What to produce »
Give back every entry, copied exactly.

(Records for the exercise begins)

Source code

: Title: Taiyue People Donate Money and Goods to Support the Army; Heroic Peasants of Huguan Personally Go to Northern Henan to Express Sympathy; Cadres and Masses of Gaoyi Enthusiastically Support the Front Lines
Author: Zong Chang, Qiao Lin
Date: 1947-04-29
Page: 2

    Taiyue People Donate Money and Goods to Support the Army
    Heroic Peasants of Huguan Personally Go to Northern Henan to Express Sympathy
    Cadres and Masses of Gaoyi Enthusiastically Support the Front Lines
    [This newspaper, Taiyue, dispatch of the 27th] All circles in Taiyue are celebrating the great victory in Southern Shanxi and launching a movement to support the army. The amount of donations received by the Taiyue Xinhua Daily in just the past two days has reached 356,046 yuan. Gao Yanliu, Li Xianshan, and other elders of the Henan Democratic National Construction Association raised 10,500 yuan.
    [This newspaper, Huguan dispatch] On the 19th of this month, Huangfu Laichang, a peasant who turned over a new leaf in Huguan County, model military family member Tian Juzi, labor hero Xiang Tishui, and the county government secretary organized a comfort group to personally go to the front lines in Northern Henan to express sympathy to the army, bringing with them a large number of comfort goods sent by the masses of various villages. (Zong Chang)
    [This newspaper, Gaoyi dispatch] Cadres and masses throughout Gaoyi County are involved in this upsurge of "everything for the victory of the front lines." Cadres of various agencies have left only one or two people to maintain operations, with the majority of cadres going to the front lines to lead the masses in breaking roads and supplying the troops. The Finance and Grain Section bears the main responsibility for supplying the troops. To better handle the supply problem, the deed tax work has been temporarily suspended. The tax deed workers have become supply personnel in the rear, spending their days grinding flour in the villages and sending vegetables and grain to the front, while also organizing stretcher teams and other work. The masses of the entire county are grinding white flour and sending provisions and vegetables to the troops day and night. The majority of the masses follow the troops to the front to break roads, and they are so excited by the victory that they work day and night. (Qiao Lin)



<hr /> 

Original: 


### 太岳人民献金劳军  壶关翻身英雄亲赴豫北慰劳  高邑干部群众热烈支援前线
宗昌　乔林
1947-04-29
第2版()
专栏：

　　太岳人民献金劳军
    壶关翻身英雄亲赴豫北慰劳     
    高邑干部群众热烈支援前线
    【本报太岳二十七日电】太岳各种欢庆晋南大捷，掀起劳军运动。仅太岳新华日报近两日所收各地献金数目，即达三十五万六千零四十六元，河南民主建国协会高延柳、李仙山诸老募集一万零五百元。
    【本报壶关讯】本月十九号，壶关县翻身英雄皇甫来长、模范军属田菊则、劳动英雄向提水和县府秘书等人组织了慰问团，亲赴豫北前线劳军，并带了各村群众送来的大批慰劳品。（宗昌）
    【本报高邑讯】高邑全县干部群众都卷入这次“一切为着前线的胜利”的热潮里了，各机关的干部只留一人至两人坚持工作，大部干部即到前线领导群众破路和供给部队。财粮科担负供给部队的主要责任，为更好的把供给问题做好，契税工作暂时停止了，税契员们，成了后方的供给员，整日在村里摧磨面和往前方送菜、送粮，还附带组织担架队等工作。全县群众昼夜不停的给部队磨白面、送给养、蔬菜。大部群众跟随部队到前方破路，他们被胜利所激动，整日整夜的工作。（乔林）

(Records for the exercise ends)

Task solution »
Source code

: Title: Taiyue People Donate Money and Goods to Support the Army; Heroic Peasants of Huguan Personally Go to Northern Henan to Express Sympathy; Cadres and Masses of Gaoyi Enthusiastically Support the Front Lines
Author: Zong Chang, Qiao Lin
Date: 1947-04-29
Page: 2

    Taiyue People Donate Money and Goods to Support the Army
    Heroic Peasants of Huguan Personally Go to Northern Henan to Express Sympathy
    Cadres and Masses of Gaoyi Enthusiastically Support the Front Lines
    [This newspaper, Taiyue, dispatch of the 27th] All circles in Taiyue are celebrating the great victory in Southern Shanxi and launching a movement to support the army. The amount of donations received by the Taiyue Xinhua Daily in just the past two days has reached 356,046 yuan. Gao Yanliu, Li Xianshan, and other elders of the Henan Democratic National Construction Association raised 10,500 yuan.
    [This newspaper, Huguan dispatch] On the 19th of this month, Huangfu Laichang, a peasant who turned over a new leaf in Huguan County, model military family member Tian Juzi, labor hero Xiang Tishui, and the county government secretary organized a comfort group to personally go to the front lines in Northern Henan to express sympathy to the army, bringing with them a large number of comfort goods sent by the masses of various villages. (Zong Chang)
    [This newspaper, Gaoyi dispatch] Cadres and masses throughout Gaoyi County are involved in this upsurge of "everything for the victory of the front lines." Cadres of various agencies have left only one or two people to maintain operations, with the majority of cadres going to the front lines to lead the masses in breaking roads and supplying the troops. The Finance and Grain Section bears the main responsibility for supplying the troops. To better handle the supply problem, the deed tax work has been temporarily suspended. The tax deed workers have become supply personnel in the rear, spending their days grinding flour in the villages and sending vegetables and grain to the front, while also organizing stretcher teams and other work. The masses of the entire county are grinding white flour and sending provisions and vegetables to the troops day and night. The majority of the masses follow the troops to the front to break roads, and they are so excited by the victory that they work day and night. (Qiao Lin)



<hr /> 

Original: 


### 太岳人民献金劳军  壶关翻身英雄亲赴豫北慰劳  高邑干部群众热烈支援前线
宗昌　乔林
1947-04-29
第2版()
专栏：

　　太岳人民献金劳军
    壶关翻身英雄亲赴豫北慰劳     
    高邑干部群众热烈支援前线
    【本报太岳二十七日电】太岳各种欢庆晋南大捷，掀起劳军运动。仅太岳新华日报近两日所收各地献金数目，即达三十五万六千零四十六元，河南民主建国协会高延柳、李仙山诸老募集一万零五百元。
    【本报壶关讯】本月十九号，壶关县翻身英雄皇甫来长、模范军属田菊则、劳动英雄向提水和县府秘书等人组织了慰问团，亲赴豫北前线劳军，并带了各村群众送来的大批慰劳品。（宗昌）
    【本报高邑讯】高邑全县干部群众都卷入这次“一切为着前线的胜利”的热潮里了，各机关的干部只留一人至两人坚持工作，大部干部即到前线领导群众破路和供给部队。财粮科担负供给部队的主要责任，为更好的把供给问题做好，契税工作暂时停止了，税契员们，成了后方的供给员，整日在村里摧磨面和往前方送菜、送粮，还附带组织担架队等工作。全县群众昼夜不停的给部队磨白面、送给养、蔬菜。大部群众跟随部队到前方破路，他们被胜利所激动，整日整夜的工作。（乔林）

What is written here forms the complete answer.